2. Q&A: Remuneration
All who are not lunatics are agreed about certain
things. That it is better
to be alive than dead,
better to be adequately fed than starved, better
to be free than a slave. [More]
humankind has
become so much one family
that we cannot insure
our own prosperity except by insuring that of
everyone
else. If you wish to be happy yourself, you
must resign yourself to seeing
others also happy.
-Bertrand Russell
Remuneration according to effort and sacrifice (and in some cases need) is rather different than the usual left preceptwhich is remuneration according to contribution to the social product. The latter pays a large person and a small person cutting cane by the size of the piles they accumulate. The former pays a large person and a small person cutting cane for the amount of time they are working (assuming they are both working comparably hard). This also goes for a person who has learned how to cut well and one who doesnt have the same competence. For the same hardship and effort, even with different size piles cut, you get the same pay.

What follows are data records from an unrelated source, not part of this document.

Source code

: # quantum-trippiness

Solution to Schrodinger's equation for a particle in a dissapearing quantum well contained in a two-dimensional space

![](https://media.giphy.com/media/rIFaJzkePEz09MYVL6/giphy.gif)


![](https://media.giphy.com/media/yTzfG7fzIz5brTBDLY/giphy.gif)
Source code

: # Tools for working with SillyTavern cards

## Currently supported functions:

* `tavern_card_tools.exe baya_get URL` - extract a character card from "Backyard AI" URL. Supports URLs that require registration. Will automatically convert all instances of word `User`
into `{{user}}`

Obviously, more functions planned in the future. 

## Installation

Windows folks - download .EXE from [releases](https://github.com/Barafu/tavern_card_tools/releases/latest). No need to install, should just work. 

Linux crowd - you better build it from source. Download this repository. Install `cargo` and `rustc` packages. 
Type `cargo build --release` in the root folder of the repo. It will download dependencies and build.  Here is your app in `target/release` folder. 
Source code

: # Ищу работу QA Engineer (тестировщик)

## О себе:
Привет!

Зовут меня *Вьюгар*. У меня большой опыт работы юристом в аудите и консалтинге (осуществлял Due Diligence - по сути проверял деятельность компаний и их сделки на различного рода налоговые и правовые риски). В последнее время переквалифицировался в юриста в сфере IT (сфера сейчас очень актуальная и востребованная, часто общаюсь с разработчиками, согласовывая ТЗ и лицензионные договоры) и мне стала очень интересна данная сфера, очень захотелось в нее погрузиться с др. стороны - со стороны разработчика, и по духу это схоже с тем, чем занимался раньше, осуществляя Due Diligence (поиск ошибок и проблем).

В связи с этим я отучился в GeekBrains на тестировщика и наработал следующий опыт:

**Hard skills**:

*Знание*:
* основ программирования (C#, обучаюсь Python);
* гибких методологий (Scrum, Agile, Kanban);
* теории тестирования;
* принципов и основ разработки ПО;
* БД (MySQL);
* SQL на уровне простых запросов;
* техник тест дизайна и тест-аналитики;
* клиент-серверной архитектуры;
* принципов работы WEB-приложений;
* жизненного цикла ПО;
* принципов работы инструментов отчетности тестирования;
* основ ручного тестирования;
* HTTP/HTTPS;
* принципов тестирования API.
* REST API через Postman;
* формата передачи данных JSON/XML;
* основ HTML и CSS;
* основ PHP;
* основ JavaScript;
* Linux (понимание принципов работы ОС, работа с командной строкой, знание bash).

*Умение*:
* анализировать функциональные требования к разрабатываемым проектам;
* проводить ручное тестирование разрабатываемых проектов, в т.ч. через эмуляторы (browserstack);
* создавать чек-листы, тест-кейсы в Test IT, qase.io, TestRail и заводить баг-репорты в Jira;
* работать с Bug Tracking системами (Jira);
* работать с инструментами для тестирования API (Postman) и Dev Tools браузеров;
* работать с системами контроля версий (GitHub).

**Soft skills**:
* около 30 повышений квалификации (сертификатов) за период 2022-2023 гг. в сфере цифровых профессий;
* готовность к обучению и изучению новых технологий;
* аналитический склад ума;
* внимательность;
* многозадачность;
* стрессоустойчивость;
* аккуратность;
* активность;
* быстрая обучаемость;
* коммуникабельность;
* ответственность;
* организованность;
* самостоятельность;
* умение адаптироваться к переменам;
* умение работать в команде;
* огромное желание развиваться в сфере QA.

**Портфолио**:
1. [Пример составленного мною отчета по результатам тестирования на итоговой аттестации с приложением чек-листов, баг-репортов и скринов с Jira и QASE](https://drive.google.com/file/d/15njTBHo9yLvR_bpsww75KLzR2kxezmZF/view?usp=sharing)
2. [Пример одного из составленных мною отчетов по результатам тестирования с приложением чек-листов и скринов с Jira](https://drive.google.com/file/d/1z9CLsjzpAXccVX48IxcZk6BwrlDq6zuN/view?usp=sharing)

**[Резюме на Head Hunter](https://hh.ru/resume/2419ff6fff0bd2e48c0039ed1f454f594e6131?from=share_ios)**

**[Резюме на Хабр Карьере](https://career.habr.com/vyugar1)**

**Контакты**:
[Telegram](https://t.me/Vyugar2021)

Now suppose you have a cushy job and I have a horribly onerous one. We both work a full day, at the rate each job calls for. I would be paid more because of more hardship (and probably more effort). Thus if there is no equity of circumstance but there is pay according to effort and sacrifice, pay makes up for inequity of circumstance. If there is real equity of circumstance, then pay will be a function of time worked except for modest variation in effort.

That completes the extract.